Computerized scorekeeping can send relaxation of bowling right down gutter

December 28, 1993|By Chris Zang | Chris Zang,Staff Writer

The computer age has finally gone too far.

Sure, I could handle it when a computer voice called to tell me my catalog order had arrived. It was OK when the money machine started processing my bank transactions.

I was even tolerant enough to compete in the touch-tone Olympics -- punch in your account number, your Social Security number, your oldest child's birthday divided by three and the first 78 digits of your driver's license number -- to check the balance of my mortgage.

But on a recent Saturday, my computer patience finally logged off -- at, of all places, a bowling alley.

tTC Yes, that mecca of relaxation, where you don't even have to bring a ball, shoes -- or even one of those snazzy patch-filled shirts -- to have a good time.

But now, thanks to "advances" in the industry, you do need to bring your computer knowledge, for keeping score in the vast majority of tenpin centers in the metropolitan area is handled electronically.

Or at least it is supposed to be.

This new fact of bowling life I learned on a rare day off -- I thought I left the computer at the office -- when my 10-year-old son, Kris, joined me for a "relaxing" game.

We began by punching in our names on the computer at our lane. After winding up with four names on our screen, then one, then two, we thought we were set.

Kris, who bowls maybe twice a year, rolled his first ball and got seven pins -- and a big smile. Even a gutter ball on the second couldn't wipe away that smile.

But the computer did.

Because I didn't properly lock in the second name, it didn't compute his first frame. So we took it over. And he got a zero. And I got a look that I hadn't seen since, well, since we were at the video arcade and I ran out of quarters.

I decided to give him credit for the original seven. It only took

around 5 minutes and tapping on a few dozen keys, but I got it done.

Half an hour, half a frame. Kind of like watching Mitch Williams in the World Series.

Anyway, it was time for Dad's debut. And I got . . . a strike. (Really. I wouldn't lie. I used to teach college journalism students that truth is our ultimate goal.)

In fact, I got a second strike, according to the computer anyway. After Kris had rolled five balls or so in the second frame with none registering on our state-of-the-art scorecard, he hit the re-set button. The machine swept the lane clear of pins and I had a second "X" next to my name without even throwing a ball.

Kris then got back up and bowled. . . . and bowled . . . and bowled.

After maybe eight balls, none of which hit much of anything or were recorded on our favorite computer, Dad trooped up to the front desk.

"Our computer score isn't working," I said with only a tinge of annoyance.

"Well, maybe your son isn't throwing the ball hard enough. Is he using a 6-pound ball?"

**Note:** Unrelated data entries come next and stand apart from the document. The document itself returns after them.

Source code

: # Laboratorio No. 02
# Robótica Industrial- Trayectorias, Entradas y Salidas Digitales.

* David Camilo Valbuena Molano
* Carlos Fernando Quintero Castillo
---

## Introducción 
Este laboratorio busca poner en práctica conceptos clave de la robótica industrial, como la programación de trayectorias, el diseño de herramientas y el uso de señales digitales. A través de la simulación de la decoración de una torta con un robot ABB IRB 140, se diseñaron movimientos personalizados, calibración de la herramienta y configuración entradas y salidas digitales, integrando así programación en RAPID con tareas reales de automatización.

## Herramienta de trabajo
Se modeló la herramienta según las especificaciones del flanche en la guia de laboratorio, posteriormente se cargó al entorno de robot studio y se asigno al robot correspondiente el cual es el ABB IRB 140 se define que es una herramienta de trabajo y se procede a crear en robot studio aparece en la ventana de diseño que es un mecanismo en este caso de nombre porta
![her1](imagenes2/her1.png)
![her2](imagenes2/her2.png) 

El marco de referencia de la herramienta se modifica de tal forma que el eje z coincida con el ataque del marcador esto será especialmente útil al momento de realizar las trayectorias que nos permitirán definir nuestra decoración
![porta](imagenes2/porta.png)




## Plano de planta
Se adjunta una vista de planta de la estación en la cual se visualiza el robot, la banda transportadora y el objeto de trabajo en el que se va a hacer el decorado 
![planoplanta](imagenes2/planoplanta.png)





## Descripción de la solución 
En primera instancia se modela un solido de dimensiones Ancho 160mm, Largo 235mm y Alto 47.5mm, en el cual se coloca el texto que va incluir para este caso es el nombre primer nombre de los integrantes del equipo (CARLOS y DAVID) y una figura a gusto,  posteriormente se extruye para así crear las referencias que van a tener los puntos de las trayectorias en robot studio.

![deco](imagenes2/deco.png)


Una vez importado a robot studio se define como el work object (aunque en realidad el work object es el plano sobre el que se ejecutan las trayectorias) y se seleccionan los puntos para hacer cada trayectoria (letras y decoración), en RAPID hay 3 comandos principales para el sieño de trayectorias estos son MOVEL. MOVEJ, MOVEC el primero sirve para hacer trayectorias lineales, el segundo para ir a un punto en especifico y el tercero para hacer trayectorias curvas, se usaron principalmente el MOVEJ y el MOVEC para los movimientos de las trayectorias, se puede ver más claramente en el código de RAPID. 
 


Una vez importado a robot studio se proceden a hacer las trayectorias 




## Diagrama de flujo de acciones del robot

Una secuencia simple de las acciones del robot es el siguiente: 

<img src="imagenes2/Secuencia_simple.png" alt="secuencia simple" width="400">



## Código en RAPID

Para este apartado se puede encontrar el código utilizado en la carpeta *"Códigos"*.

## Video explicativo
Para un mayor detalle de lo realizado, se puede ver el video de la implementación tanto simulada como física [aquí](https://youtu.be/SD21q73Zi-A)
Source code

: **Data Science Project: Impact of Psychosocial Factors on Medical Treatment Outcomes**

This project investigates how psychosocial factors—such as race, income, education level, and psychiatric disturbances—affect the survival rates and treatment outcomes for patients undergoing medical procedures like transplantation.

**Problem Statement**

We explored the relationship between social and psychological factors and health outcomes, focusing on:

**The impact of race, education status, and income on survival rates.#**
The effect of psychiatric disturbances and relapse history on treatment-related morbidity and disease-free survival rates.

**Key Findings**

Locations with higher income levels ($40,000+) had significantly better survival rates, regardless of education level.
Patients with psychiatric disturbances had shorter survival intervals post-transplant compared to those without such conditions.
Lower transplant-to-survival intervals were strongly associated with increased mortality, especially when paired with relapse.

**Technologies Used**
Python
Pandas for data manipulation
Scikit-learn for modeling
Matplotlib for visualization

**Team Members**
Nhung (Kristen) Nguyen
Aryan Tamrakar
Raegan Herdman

"No, bozo, er, sir, he's using an 8-pounder," I said, annoyed that bowling -- something I loved even as a tot throwing the ball between my legs -- now suddenly was off-limits to someone who couldn't throw a big-enough ball at a fast-enough speed. "Is there anything you can do to make this wonderful computer work?"

He looked down at his table and started punching buttons on -- you guessed it -- a computer. After a few dozen taps that would make any data processor proud, he pronounced the lane ready for action.

So Kris bowled . . . and bowled . . . and bowled, with the same unrecorded result.

Dad then had the brilliant idea to go up and ask for a scoresheet.

"Oh, we haven't had those around here for months," the manager said, giving me a look as if I had asked for two rocks to rub together rather than a match to light the cigarette dangling from his lips.

Undeterred, I found one of those lovely "please join a league" fliers that are so predominant at bowling centers. (Does Fair Lanes own stock in Weyerhauser or what?) It had a plain back. We would draw up our own scoresheet. And I would add up our own scores, much the way I strengthened my math skills as a kid. (Let's see, seven with a spare is 17 plus five is 22 . . . .)

There was one problem: "No, we don't have any pencils either."

So Kris bowled . . . and bowled . . . and bowled, still in the third frame. His efforts paid off with a ball down the middle that netted him seven pins, and actually computed on the scoreboard. But there was dead wood, so we hit what we thought was the dead wood button, which wiped out all the pins . . . and gave Dad a third strike for the one ball he had rolled thus far.

Kris shrugged, I seethed, and we came to a joint decision:


As we dropped off our shoes, the man at the desk said: "What, giving up so easy?"

Sorry. For me, there's only one challenge to bowling.

And it has nothing to do with a damn computer.